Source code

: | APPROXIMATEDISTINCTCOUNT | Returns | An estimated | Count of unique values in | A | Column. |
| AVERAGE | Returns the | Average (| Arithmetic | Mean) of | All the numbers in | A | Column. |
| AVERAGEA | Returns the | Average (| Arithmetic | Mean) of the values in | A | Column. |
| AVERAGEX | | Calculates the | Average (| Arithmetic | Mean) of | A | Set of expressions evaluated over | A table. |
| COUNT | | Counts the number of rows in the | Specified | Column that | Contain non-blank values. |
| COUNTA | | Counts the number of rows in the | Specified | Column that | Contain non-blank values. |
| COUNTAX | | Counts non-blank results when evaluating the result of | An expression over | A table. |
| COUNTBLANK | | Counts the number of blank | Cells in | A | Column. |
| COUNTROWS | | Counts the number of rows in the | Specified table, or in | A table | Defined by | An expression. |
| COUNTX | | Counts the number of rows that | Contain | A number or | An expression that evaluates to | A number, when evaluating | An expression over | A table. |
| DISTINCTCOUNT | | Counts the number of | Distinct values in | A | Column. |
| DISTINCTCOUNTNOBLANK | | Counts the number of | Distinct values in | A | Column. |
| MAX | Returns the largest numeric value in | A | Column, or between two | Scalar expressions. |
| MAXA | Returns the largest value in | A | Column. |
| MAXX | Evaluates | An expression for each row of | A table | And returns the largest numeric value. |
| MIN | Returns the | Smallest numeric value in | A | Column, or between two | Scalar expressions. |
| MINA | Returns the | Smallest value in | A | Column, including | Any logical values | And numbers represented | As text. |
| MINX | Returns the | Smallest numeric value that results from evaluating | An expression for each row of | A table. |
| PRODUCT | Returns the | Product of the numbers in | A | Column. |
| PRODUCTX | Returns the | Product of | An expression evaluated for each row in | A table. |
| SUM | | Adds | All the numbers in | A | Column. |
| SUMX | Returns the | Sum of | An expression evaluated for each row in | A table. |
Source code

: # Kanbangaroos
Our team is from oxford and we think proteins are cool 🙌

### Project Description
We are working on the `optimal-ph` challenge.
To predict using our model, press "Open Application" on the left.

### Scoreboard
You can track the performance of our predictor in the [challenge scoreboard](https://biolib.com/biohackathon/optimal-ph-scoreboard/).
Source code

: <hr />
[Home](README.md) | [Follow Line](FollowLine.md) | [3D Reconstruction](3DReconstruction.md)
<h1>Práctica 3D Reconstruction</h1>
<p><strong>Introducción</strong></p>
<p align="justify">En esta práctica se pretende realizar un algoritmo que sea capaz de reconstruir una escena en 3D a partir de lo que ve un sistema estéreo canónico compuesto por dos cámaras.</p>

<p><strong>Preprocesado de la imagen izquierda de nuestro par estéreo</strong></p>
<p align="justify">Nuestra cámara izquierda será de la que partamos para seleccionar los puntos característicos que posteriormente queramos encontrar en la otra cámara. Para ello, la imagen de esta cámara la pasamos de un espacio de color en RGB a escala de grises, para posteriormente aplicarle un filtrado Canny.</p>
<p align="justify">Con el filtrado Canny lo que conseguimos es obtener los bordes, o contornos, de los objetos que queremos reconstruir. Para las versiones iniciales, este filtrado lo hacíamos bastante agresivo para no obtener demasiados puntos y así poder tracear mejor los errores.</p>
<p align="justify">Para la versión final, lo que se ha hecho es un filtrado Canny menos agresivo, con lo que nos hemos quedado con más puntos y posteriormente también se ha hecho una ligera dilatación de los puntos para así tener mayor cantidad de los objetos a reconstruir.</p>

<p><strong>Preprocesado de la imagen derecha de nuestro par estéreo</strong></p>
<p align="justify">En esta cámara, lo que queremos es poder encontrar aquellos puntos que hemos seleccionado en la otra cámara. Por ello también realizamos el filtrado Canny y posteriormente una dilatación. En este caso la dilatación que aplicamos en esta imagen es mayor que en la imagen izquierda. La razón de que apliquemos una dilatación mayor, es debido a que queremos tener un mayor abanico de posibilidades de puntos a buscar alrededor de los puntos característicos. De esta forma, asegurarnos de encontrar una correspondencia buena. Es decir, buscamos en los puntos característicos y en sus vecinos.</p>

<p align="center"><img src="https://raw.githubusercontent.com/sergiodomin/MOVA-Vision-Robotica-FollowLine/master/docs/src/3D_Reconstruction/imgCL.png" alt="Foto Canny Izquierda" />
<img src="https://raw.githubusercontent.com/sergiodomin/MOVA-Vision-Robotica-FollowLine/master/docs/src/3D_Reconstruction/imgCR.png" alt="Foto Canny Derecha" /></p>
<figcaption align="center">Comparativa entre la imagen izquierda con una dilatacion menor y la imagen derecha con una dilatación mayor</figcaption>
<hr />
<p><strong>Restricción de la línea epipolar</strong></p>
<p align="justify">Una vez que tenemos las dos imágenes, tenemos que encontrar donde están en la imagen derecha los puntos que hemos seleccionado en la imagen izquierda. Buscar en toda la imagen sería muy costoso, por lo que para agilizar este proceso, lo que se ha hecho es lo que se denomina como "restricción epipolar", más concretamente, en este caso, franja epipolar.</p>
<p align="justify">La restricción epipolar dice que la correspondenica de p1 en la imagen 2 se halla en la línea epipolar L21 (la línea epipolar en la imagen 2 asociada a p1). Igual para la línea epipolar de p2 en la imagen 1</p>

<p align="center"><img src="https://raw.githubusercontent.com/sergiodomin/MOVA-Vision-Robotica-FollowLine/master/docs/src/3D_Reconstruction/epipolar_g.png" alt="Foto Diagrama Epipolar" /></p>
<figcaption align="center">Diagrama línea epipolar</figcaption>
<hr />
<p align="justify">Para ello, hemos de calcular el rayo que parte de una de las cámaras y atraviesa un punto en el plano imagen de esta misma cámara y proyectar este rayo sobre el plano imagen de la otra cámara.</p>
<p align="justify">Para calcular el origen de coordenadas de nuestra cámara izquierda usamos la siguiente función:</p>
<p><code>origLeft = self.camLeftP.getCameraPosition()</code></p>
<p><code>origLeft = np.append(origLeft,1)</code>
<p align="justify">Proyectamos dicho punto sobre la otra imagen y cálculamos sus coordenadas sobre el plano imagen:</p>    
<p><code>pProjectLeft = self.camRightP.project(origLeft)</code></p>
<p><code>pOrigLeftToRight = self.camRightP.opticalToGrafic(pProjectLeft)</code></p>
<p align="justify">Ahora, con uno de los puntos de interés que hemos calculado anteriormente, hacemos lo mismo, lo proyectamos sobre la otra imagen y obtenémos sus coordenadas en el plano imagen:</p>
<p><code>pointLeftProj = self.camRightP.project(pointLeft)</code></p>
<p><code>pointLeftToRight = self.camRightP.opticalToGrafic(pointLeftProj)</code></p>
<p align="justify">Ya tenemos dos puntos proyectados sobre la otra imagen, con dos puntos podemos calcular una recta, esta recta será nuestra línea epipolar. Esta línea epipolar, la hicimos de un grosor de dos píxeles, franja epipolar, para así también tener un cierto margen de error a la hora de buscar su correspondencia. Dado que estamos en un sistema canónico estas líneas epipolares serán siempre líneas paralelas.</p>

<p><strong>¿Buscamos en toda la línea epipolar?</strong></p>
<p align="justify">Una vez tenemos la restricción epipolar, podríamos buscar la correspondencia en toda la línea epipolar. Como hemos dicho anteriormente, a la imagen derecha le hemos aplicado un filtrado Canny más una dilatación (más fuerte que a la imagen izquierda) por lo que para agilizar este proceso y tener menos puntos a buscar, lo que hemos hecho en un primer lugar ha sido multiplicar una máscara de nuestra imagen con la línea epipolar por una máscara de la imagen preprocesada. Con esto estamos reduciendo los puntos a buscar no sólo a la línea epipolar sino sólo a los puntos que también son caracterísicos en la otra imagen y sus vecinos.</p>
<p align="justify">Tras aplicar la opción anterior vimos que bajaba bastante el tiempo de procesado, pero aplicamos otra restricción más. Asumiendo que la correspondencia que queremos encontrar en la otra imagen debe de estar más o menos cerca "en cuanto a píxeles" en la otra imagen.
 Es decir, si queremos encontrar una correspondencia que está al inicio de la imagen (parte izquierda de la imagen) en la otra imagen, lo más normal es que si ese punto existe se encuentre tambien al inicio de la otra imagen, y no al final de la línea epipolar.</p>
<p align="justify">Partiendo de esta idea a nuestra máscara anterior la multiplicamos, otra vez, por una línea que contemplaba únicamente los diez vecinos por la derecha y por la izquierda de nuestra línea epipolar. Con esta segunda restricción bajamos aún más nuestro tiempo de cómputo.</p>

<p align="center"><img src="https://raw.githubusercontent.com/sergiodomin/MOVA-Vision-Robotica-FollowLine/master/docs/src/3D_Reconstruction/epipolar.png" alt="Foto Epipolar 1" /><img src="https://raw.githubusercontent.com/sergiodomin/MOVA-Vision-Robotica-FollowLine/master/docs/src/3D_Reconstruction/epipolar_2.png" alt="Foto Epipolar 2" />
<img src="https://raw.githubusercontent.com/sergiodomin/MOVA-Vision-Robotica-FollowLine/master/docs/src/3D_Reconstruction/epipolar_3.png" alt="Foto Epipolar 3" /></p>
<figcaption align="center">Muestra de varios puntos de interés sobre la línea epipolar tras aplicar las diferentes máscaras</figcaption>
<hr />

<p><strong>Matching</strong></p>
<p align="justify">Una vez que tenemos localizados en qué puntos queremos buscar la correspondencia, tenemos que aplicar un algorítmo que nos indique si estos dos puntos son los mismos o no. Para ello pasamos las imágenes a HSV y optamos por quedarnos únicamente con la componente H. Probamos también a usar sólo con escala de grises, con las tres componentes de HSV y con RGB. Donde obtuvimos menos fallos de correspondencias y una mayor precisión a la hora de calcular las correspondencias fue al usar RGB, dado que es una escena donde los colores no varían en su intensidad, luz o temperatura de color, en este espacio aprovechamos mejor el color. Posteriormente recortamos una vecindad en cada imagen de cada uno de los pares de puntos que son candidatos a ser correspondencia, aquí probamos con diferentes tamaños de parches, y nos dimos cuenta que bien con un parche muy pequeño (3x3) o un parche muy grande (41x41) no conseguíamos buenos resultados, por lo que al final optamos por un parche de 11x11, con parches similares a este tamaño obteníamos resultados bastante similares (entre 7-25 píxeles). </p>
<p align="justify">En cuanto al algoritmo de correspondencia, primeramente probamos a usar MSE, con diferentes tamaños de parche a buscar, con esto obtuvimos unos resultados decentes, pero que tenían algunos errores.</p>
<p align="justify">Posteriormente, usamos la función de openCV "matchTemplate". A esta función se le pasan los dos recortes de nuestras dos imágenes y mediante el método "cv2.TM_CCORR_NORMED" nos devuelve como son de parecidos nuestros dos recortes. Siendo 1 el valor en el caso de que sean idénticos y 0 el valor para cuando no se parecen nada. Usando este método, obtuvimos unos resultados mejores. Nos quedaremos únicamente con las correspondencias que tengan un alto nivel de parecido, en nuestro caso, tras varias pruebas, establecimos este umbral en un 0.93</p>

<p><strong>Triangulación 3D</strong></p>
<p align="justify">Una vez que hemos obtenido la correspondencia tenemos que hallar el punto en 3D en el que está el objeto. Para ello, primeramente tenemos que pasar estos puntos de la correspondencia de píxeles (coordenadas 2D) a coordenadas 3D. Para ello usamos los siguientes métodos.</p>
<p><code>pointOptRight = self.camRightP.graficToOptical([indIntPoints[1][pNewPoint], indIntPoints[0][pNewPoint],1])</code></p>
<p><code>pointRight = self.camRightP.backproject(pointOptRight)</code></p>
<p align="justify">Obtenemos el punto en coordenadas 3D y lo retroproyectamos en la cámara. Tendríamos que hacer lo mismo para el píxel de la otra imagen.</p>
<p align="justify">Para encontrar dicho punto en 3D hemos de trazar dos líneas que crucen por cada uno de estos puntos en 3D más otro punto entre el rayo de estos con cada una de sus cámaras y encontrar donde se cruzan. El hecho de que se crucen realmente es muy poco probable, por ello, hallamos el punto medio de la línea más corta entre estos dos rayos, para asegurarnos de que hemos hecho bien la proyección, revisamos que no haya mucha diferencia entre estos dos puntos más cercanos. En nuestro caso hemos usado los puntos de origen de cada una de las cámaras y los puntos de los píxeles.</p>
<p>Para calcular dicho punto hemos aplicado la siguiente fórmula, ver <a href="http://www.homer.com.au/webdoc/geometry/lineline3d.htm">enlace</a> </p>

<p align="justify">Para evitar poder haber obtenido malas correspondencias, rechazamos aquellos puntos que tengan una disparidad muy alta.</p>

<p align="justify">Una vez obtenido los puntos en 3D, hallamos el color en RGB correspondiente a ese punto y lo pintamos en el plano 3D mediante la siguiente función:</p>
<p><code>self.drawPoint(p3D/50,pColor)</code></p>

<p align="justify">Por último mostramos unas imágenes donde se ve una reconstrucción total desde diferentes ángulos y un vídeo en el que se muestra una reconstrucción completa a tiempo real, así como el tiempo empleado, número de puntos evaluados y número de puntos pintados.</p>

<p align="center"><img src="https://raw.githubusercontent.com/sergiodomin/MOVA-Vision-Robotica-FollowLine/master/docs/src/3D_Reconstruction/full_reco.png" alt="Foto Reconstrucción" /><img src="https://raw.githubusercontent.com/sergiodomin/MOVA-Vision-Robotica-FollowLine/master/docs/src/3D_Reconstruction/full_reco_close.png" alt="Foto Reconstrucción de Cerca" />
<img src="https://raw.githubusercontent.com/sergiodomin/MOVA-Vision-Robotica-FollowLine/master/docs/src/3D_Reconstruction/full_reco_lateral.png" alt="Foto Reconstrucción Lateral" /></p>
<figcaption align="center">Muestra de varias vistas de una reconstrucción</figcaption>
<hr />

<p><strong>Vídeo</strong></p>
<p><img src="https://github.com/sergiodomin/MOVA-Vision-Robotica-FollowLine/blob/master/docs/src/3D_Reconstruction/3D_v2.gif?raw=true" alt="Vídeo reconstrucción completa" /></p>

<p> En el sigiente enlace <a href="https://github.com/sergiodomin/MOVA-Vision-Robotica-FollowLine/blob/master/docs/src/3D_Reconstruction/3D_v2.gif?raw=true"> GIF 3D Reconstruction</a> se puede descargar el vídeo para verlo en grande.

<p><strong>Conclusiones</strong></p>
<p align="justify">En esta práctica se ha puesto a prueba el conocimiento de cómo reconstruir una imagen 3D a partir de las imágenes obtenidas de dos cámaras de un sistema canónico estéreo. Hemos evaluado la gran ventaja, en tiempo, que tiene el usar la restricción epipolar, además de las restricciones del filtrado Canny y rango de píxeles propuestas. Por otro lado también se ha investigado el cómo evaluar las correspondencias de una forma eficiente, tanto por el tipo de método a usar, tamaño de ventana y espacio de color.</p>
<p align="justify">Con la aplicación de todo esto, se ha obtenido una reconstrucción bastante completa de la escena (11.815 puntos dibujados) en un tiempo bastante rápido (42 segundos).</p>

◆ **Try it**: From the records above, transcribe without alteration every line from the one with "numeric value. |" to the one with "MIN | Returns", inclusive.

◆ **Reply to the exercise**:
| MAXX | Evaluates | An expression for each row of | A table | And returns the largest numeric value. |
| MIN | Returns the | Smallest numeric value in | A | Column, or between two | Scalar expressions. |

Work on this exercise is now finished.